Database Trees


Database Trees

[!NOTE] This module explores the core principles of Database Trees, deriving solutions from first principles and hardware constraints to build world-class, production-ready expertise.

1. The Conflict: Read vs. Write

Databases handle two main workloads:

  1. OLTP (Transactions): Fast lookups, row updates. (SQL).
  2. OLAP/Big Data: Massive ingestion, analytics. (NoSQL/Cassandra).

The data structure you choose determines which workload you survive.


2. B-Trees (The SQL Standard)

Used by: PostgreSQL, MySQL (InnoDB), Oracle.

  • Structure: A short, fat tree. High fan-out (100+ keys per node).
  • Why?: Minimizes Disk Seeks. If the tree height is 3, you only need 3 disk jumps to find any record in billions.
  • Pro: Blazing fast Reads (O(\logB N)).
  • Con: Random Writes. Updating a key might require jumping to a random disk sector to update the leaf. Bad for heavy write loads.

3. LSM Trees (The Write-Heavy Hero)

Used by: Cassandra, RocksDB, LevelDB.

  • Log-Structured Merge Tree.
  • Mechanism:
    1. Writes go to an in-memory buffer (MemTable) → Instant RAM speed.
    2. When full, flush to disk as a sorted file (SSTable) → Sequential Write (Fast!).
    3. Reads checks MemTable, then SSTables.
  • Pro: Insane Write Throughput (Sequential I/O).
  • Con: Slower Reads (Need to check multiple files/levels).

4. Hardware Truth: Random vs. Sequential I/O

Why does this matter?

  • Sequential Write: ~500 MB/s (HDD/SSD). The head just spins and writes.
  • Random Write: ~1 MB/s (HDD). The disk head must physically move (seek) to the sector.
  • Impact: LSM Trees turn random database updates into sequential log appends, making them 10s or 100s of times faster for writing than B-Trees.

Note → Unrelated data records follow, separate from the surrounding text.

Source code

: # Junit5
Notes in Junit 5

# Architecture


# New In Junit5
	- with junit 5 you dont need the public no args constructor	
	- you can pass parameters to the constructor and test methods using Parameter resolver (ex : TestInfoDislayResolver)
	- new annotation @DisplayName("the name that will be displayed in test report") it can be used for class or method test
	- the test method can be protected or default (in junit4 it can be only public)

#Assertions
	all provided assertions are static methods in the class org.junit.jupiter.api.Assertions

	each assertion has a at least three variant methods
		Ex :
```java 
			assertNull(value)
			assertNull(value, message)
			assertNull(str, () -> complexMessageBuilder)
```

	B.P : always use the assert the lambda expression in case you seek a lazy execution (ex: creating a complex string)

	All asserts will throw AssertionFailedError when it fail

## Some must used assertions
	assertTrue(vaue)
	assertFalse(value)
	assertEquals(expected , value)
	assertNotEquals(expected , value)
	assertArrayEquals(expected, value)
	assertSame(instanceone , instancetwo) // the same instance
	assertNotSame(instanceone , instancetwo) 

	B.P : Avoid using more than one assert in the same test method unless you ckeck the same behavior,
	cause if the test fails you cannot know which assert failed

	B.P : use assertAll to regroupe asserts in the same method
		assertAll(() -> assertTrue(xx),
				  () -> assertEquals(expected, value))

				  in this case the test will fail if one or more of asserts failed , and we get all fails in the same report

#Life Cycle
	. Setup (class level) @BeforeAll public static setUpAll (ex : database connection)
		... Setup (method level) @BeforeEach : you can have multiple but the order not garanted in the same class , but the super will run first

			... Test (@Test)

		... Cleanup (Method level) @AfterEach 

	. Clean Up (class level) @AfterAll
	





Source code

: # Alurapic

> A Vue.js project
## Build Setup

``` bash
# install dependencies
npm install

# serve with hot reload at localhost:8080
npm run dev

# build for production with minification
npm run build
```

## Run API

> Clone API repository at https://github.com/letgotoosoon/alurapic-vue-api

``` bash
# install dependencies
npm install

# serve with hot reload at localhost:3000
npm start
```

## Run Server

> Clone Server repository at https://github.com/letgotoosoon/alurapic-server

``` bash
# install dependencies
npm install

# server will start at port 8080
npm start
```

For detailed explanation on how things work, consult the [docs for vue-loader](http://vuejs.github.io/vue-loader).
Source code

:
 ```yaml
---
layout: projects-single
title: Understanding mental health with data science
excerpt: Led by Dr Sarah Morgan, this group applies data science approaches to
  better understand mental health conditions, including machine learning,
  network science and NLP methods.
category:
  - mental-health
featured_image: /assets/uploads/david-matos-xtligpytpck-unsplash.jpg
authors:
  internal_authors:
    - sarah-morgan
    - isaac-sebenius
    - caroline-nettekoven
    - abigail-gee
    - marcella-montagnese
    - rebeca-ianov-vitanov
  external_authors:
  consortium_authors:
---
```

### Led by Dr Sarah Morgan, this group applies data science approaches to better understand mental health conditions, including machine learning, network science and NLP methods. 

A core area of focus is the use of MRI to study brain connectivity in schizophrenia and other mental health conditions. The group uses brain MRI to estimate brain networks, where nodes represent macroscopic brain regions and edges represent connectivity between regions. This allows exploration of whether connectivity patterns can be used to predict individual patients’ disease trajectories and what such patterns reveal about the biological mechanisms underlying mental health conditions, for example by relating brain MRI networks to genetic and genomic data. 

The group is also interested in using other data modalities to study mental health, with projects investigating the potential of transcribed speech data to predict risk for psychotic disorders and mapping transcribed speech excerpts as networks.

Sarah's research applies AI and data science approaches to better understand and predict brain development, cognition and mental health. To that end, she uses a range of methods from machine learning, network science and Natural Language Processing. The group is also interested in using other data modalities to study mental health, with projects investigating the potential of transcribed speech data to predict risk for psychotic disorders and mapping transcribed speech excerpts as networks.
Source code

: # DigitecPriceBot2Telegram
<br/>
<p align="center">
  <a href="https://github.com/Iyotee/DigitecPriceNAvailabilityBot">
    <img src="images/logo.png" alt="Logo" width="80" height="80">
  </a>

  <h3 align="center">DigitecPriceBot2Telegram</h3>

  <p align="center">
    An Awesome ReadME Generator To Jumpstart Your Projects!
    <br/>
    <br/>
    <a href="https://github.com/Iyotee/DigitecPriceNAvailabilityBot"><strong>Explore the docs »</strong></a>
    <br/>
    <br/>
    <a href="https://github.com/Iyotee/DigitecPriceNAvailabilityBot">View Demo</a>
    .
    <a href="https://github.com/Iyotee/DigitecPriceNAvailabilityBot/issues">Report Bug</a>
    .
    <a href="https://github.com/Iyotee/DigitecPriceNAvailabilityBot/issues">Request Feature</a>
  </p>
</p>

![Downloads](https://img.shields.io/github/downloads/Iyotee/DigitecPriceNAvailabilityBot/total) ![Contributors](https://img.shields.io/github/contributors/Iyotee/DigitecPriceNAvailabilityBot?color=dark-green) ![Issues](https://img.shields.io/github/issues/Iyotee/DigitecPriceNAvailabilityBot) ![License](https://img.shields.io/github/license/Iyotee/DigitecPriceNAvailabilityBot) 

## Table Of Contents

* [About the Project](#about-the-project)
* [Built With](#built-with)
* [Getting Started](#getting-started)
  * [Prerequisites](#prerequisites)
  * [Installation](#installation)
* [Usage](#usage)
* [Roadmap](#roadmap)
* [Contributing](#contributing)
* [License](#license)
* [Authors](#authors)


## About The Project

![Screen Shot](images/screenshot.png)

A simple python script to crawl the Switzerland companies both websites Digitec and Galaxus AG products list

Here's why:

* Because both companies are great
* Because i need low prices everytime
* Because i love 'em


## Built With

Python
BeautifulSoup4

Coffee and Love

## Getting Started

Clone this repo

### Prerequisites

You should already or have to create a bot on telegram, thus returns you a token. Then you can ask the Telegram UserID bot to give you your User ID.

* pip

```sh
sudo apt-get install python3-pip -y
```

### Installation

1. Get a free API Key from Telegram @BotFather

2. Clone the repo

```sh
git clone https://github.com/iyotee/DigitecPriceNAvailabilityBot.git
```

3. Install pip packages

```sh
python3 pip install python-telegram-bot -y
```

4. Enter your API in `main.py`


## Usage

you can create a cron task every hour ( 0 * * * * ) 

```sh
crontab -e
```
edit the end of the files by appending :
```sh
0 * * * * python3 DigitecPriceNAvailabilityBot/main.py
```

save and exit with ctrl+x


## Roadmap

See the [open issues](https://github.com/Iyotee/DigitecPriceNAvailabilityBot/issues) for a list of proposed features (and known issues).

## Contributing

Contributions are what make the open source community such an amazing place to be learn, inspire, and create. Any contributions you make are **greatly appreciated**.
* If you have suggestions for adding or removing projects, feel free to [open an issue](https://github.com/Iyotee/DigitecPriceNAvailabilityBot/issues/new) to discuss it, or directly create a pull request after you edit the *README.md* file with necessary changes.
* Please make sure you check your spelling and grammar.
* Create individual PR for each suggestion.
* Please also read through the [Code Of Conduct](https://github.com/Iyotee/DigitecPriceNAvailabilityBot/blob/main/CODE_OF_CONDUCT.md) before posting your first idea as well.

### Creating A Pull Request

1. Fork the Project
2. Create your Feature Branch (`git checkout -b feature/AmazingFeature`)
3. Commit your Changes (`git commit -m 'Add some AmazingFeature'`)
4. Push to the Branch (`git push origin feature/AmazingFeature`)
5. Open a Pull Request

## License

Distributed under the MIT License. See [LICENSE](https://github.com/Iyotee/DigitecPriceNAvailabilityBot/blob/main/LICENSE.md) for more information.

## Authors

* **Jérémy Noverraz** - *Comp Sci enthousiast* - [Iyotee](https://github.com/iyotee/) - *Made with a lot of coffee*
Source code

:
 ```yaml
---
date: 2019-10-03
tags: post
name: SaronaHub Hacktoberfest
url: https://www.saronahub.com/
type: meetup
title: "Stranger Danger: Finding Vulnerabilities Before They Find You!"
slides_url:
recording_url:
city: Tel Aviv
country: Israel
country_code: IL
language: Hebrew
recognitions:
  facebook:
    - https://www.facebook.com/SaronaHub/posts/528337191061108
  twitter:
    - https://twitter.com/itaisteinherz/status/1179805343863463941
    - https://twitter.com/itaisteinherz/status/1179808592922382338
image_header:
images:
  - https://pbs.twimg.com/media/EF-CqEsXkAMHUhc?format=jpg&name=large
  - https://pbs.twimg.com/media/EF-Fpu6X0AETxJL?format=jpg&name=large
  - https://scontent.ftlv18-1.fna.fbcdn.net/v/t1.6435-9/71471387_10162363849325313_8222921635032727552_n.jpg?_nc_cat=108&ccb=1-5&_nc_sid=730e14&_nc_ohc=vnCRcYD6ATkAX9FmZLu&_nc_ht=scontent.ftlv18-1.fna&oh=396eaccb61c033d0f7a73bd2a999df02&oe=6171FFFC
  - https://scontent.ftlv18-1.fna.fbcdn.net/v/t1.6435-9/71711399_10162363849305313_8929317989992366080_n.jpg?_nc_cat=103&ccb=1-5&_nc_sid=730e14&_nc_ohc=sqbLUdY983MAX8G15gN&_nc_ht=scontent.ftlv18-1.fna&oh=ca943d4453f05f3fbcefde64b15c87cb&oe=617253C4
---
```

5. Deep Dive Strategy Lab: Database Trees

Intuition Through Analogy

Think of this chapter like running a high-traffic consumer app. The goal is not to memorize a fixed trick, but to repeatedly answer:

  1. What is the bottleneck?
  2. Which constraint dominates (time, memory, latency, correctness)?
  3. Which representation makes the bottleneck easier to eliminate?